- [The data]
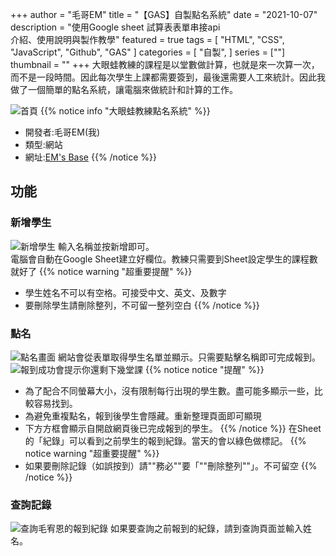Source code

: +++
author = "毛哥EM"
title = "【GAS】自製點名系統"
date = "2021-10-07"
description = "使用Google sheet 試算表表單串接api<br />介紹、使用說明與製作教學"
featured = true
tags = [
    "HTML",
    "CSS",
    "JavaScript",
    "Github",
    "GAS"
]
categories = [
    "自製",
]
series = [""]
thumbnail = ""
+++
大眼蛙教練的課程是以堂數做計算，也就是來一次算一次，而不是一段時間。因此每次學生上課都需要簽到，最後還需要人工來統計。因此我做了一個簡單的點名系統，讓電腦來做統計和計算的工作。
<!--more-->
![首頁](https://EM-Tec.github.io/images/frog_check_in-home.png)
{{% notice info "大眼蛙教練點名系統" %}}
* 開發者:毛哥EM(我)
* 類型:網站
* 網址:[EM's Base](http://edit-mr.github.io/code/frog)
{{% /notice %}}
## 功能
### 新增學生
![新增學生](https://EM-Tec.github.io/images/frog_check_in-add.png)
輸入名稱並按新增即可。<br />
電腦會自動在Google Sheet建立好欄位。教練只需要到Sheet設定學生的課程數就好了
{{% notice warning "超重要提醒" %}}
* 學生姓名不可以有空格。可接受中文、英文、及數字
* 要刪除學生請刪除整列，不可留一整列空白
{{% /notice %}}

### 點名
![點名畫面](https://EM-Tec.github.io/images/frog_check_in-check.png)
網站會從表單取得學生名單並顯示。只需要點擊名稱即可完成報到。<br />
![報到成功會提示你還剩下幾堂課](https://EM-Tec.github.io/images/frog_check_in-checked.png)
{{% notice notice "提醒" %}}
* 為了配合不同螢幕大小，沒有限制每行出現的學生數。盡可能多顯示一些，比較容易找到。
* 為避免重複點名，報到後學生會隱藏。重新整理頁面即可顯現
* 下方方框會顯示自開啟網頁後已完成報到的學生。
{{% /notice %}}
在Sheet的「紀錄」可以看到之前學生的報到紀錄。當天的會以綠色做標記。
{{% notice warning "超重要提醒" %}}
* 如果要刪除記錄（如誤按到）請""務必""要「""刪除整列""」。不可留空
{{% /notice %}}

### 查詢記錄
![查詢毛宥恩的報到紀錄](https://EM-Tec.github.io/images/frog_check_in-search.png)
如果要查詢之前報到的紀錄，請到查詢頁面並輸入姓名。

- [Task to carry out] The word to find is "https". Copy every line of the data that holds it.

- [The answer]
![首頁](https://EM-Tec.github.io/images/frog_check_in-home.png)
![新增學生](https://EM-Tec.github.io/images/frog_check_in-add.png)
![點名畫面](https://EM-Tec.github.io/images/frog_check_in-check.png)
![報到成功會提示你還剩下幾堂課](https://EM-Tec.github.io/images/frog_check_in-checked.png)
![查詢毛宥恩的報到紀錄](https://EM-Tec.github.io/images/frog_check_in-search.png)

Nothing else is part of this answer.